Monday, December 29, 2008

The 5th Wheel. A lament.

I've noticed a disturbing trend. I’ll refer to it as the Coupling Effect. Boy meets girl. Girl falls in love with boy. Boy and girl decide to go on lots of couple dates with their other couple friends and leave their fabulous single friends to miss them desperately. Don't get me wrong, I am quite happy when friends become involved in loving and happy relationships, but where does that leave me? And yes, before we go any further, it's always, always about me.

I am completely satisfied with my current state, sure I sometimes miss the big spoon to my little one. But I have pretty much the most awesome collection of friends any one person could ever have. I'm never at a loss for someone to laugh, dance, be completely inappropriate with or someone to completely inappropriately dance with. Now here's my concern. As one of the dwindling singlers of the group, I find myself excluded ever so slightly in favor of The Couple Dates. True, this is a completely unfounded and petty jealousy, but I fear that one night while all my couple friends are on their respective dates with my other couple friends, I will be left alone knitting booties for my cats and the next thing you know…BAM I'm 50, have created a permanent buttock imprint on my couch, and emit the faint aroma of cheese.
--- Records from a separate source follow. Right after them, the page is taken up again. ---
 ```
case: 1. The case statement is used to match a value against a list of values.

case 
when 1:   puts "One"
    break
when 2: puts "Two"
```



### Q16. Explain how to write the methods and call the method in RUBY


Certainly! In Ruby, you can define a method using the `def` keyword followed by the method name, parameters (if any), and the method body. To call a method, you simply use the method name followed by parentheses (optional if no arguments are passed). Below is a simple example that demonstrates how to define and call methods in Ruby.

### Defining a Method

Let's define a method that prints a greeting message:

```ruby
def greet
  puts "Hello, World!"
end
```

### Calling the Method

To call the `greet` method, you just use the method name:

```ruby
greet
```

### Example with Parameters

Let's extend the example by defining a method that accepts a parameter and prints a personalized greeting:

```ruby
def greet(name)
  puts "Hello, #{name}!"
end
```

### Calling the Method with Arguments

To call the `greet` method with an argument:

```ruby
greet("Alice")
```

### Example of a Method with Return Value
So, I’ll ask you. What is the draw of the couple date? I don't think I was ever on one that I enjoyed in all of my relationshiped time. I always felt like it was leading to some awkward moment where we start placing keys in a bowl and hoping for the best. Maybe couples just feel comfortable around other couples because they have transcended beyond the life we singles lead (perusing missed connections on a daily basis in the off chance that someone I drunkenly bumped into the previous night thought I was hot.)

I digress.

I’ll leave you with this. If you are a couple, don't leave your singles out to dry. Take us out. Play with us. We need your love most of all.

Monday, December 15, 2008

Everything you didn't know you needed to know.
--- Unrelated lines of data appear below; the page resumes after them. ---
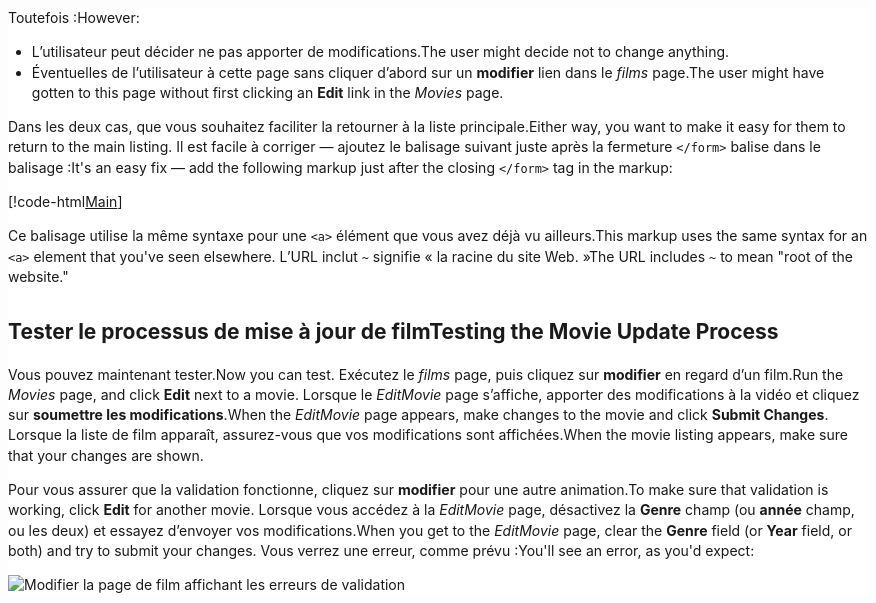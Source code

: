 <span data-ttu-id="5a74d-319">Toutefois :</span><span class="sxs-lookup"><span data-stu-id="5a74d-319">However:</span></span>

- <span data-ttu-id="5a74d-320">L’utilisateur peut décider ne pas apporter de modifications.</span><span class="sxs-lookup"><span data-stu-id="5a74d-320">The user might decide not to change anything.</span></span>
- <span data-ttu-id="5a74d-321">Éventuelles de l’utilisateur à cette page sans cliquer d’abord sur un **modifier** lien dans le *films* page.</span><span class="sxs-lookup"><span data-stu-id="5a74d-321">The user might have gotten to this page without first clicking an **Edit** link in the *Movies* page.</span></span>

<span data-ttu-id="5a74d-322">Dans les deux cas, que vous souhaitez faciliter la retourner à la liste principale.</span><span class="sxs-lookup"><span data-stu-id="5a74d-322">Either way, you want to make it easy for them to return to the main listing.</span></span> <span data-ttu-id="5a74d-323">Il est facile à corriger &mdash; ajoutez le balisage suivant juste après la fermeture `</form>` balise dans le balisage :</span><span class="sxs-lookup"><span data-stu-id="5a74d-323">It's an easy fix &mdash; add the following markup just after the closing `</form>` tag in the markup:</span></span>

[!code-html[Main](updating-data/samples/sample19.html)]

<span data-ttu-id="5a74d-324">Ce balisage utilise la même syntaxe pour une `<a>` élément que vous avez déjà vu ailleurs.</span><span class="sxs-lookup"><span data-stu-id="5a74d-324">This markup uses the same syntax for an `<a>` element that you've seen elsewhere.</span></span> <span data-ttu-id="5a74d-325">L’URL inclut `~` signifie « la racine du site Web. »</span><span class="sxs-lookup"><span data-stu-id="5a74d-325">The URL includes `~` to mean "root of the website."</span></span>

## <a name="testing-the-movie-update-process"></a><span data-ttu-id="5a74d-326">Tester le processus de mise à jour de film</span><span class="sxs-lookup"><span data-stu-id="5a74d-326">Testing the Movie Update Process</span></span>

<span data-ttu-id="5a74d-327">Vous pouvez maintenant tester.</span><span class="sxs-lookup"><span data-stu-id="5a74d-327">Now you can test.</span></span> <span data-ttu-id="5a74d-328">Exécutez le *films* page, puis cliquez sur **modifier** en regard d’un film.</span><span class="sxs-lookup"><span data-stu-id="5a74d-328">Run the *Movies* page, and click **Edit** next to a movie.</span></span> <span data-ttu-id="5a74d-329">Lorsque le *EditMovie* page s’affiche, apporter des modifications à la vidéo et cliquez sur **soumettre les modifications**.</span><span class="sxs-lookup"><span data-stu-id="5a74d-329">When the *EditMovie* page appears, make changes to the movie and click **Submit Changes**.</span></span> <span data-ttu-id="5a74d-330">Lorsque la liste de film apparaît, assurez-vous que vos modifications sont affichées.</span><span class="sxs-lookup"><span data-stu-id="5a74d-330">When the movie listing appears, make sure that your changes are shown.</span></span>

<span data-ttu-id="5a74d-331">Pour vous assurer que la validation fonctionne, cliquez sur **modifier** pour une autre animation.</span><span class="sxs-lookup"><span data-stu-id="5a74d-331">To make sure that validation is working, click **Edit** for another movie.</span></span> <span data-ttu-id="5a74d-332">Lorsque vous accédez à la *EditMovie* page, désactivez la **Genre** champ (ou **année** champ, ou les deux) et essayez d’envoyer vos modifications.</span><span class="sxs-lookup"><span data-stu-id="5a74d-332">When you get to the *EditMovie* page, clear the **Genre** field (or **Year** field, or both) and try to submit your changes.</span></span> <span data-ttu-id="5a74d-333">Vous verrez une erreur, comme prévu :</span><span class="sxs-lookup"><span data-stu-id="5a74d-333">You'll see an error, as you'd expect:</span></span>

![Modifier la page de film affichant les erreurs de validation](updating-data/_static/image4.png)
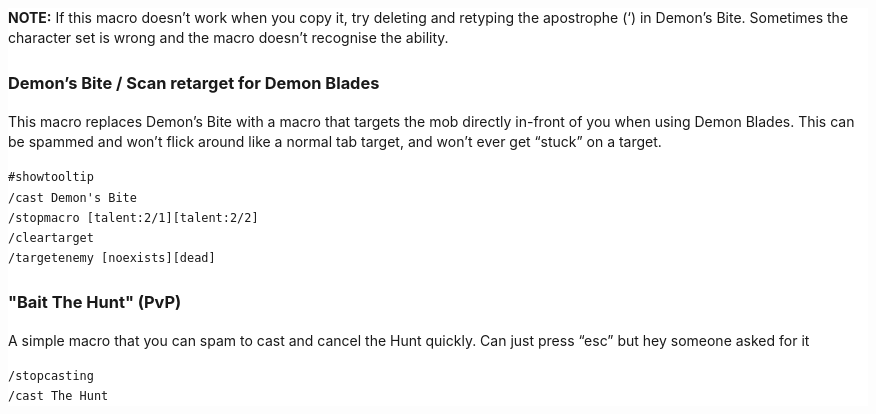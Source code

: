 **NOTE:** If this macro doesn’t work when you copy it, try deleting and retyping the apostrophe (‘) in Demon’s Bite. Sometimes the character set is wrong and the macro doesn’t recognise the ability.

### Demon’s Bite / Scan retarget for Demon Blades

This macro replaces Demon’s Bite with a macro that targets the mob directly in-front of you when using Demon Blades. This can be spammed and won’t flick around like a normal tab target, and won’t ever get “stuck” on a target.

    #showtooltip
    /cast Demon's Bite
    /stopmacro [talent:2/1][talent:2/2]
    /cleartarget
    /targetenemy [noexists][dead]

### "Bait The Hunt" (PvP)

A simple macro that you can spam to cast and cancel the Hunt quickly. Can just press “esc” but hey someone asked for it

    /stopcasting
    /cast The Hunt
Ladies. Find everything you ever wanted to know about landing a man here. I will be perusing the local news tonight to find a sports figure whom I find attractive so that I can use that to converse with a male. Oh, and rub my leg at a bus stop. Too bad the one outside my building was demolished during the Phillies win, 

Sunday, December 14, 2008

Holidayz

Along with the Holidays comes a barrage of parties and a barrage of hopes that Mr. Right, or at least Mr. Moderately Steady Make out, might be a friend of a friend that said friends just forgot to mention before. Or maybe that they deemed undatable do to some character flaw that I may just be desperate enough to overlook. Thus far, no such luck.

But it's OK, what they lack in mens, they makeup for in delicious holiday treats. Last night was a packed one. First, I met a college friend and all of her new friends at Tequila's. And let me tell ya, after about one of 2 margarita's, those repressed college memories started flowing like brain farts after a memory lane enchilada. I felt 8 pairs of eyes staring at me in judgement. So of course. I thought it best to drink more.
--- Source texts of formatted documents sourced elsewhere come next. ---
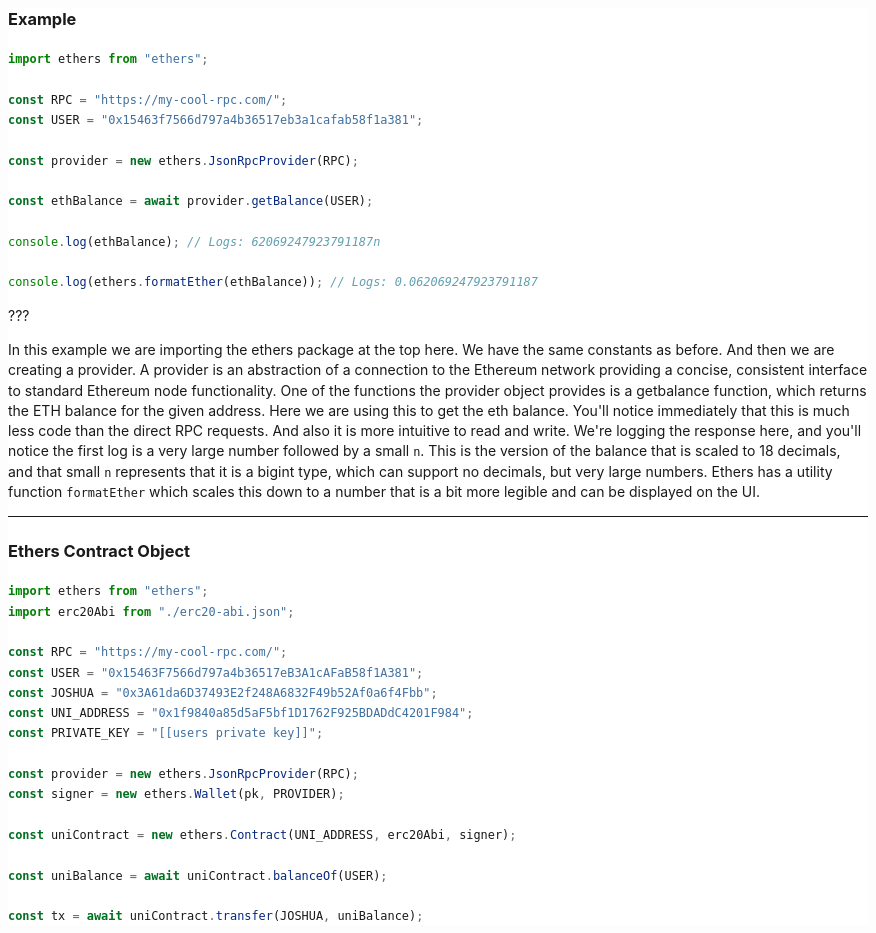 
### Example

```javascript
import ethers from "ethers";

const RPC = "https://my-cool-rpc.com/";
const USER = "0x15463f7566d797a4b36517eb3a1cafab58f1a381";

const provider = new ethers.JsonRpcProvider(RPC);

const ethBalance = await provider.getBalance(USER);

console.log(ethBalance); // Logs: 62069247923791187n

console.log(ethers.formatEther(ethBalance)); // Logs: 0.062069247923791187
```

???

In this example we are importing the ethers package at the top here. We have the same constants as before. And then we are creating a provider. A provider is an abstraction of a connection to the Ethereum network providing a concise, consistent interface to standard Ethereum node functionality. One of the functions the provider object provides is a getbalance function, which returns the ETH balance for the given address. Here we are using this to get the eth balance. You'll notice immediately that this is much less code than the direct RPC requests. And also it is more intuitive to read and write. We're logging the response here, and you'll notice the first log is a very large number followed by a small `n`. This is the version of the balance that is scaled to 18 decimals, and that small `n` represents that it is a bigint type, which can support no decimals, but very large numbers. Ethers has a utility function `formatEther` which scales this down to a number that is a bit more legible and can be displayed on the UI.

---

### Ethers Contract Object

```javascript
import ethers from "ethers";
import erc20Abi from "./erc20-abi.json";

const RPC = "https://my-cool-rpc.com/";
const USER = "0x15463F7566d797a4b36517eB3A1cAFaB58f1A381";
const JOSHUA = "0x3A61da6D37493E2f248A6832F49b52Af0a6f4Fbb";
const UNI_ADDRESS = "0x1f9840a85d5aF5bf1D1762F925BDADdC4201F984";
const PRIVATE_KEY = "[[users private key]]";

const provider = new ethers.JsonRpcProvider(RPC);
const signer = new ethers.Wallet(pk, PROVIDER);

const uniContract = new ethers.Contract(UNI_ADDRESS, erc20Abi, signer);

const uniBalance = await uniContract.balanceOf(USER);

const tx = await uniContract.transfer(JOSHUA, uniBalance);
```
Next stop, friend's holiday party, which was wonderful and I was just sober enough to enjoy that my friends weren't. But I had to make an appearance so I left for the third. The third was the coolest/ weirdest holiday party I've ever been to. But I found it difficult to socialize do to the fact that I couldn't tear my eyes of the 2 hour long hippy dance off taking up the majority of the living room, while we crowded to the sides. It's all a blur of wine and patchouli. So around 3 am we decide to cab it home, and some kid stole our cab from under our noses. So cabbie felt bad as he drove by and I gave him a thumbs down and took us as well. And then began the most awkward cab ride ever. This dude, my friend and I in the back/ Her bf in the front. When said dude was safely zonked out, I proceeded to have a convo with my friends. Dood would wake occasionally to heartily agree with me on whatever point I was making, then zonk again.

Then I had to ride with him in silence between my friends' stop and mine. At his stop I was like "Well, see ya". And he (obviously gay) leans in gives me a hug and a kiss on the cheek and left. As I watched in shock the cabbie said "Hmm.. I think I gotta start doing that with all of my costumers."

Moral of the story. Holiday love is where you least expect it. For, me it's in a cab smelling of second hand patchouli.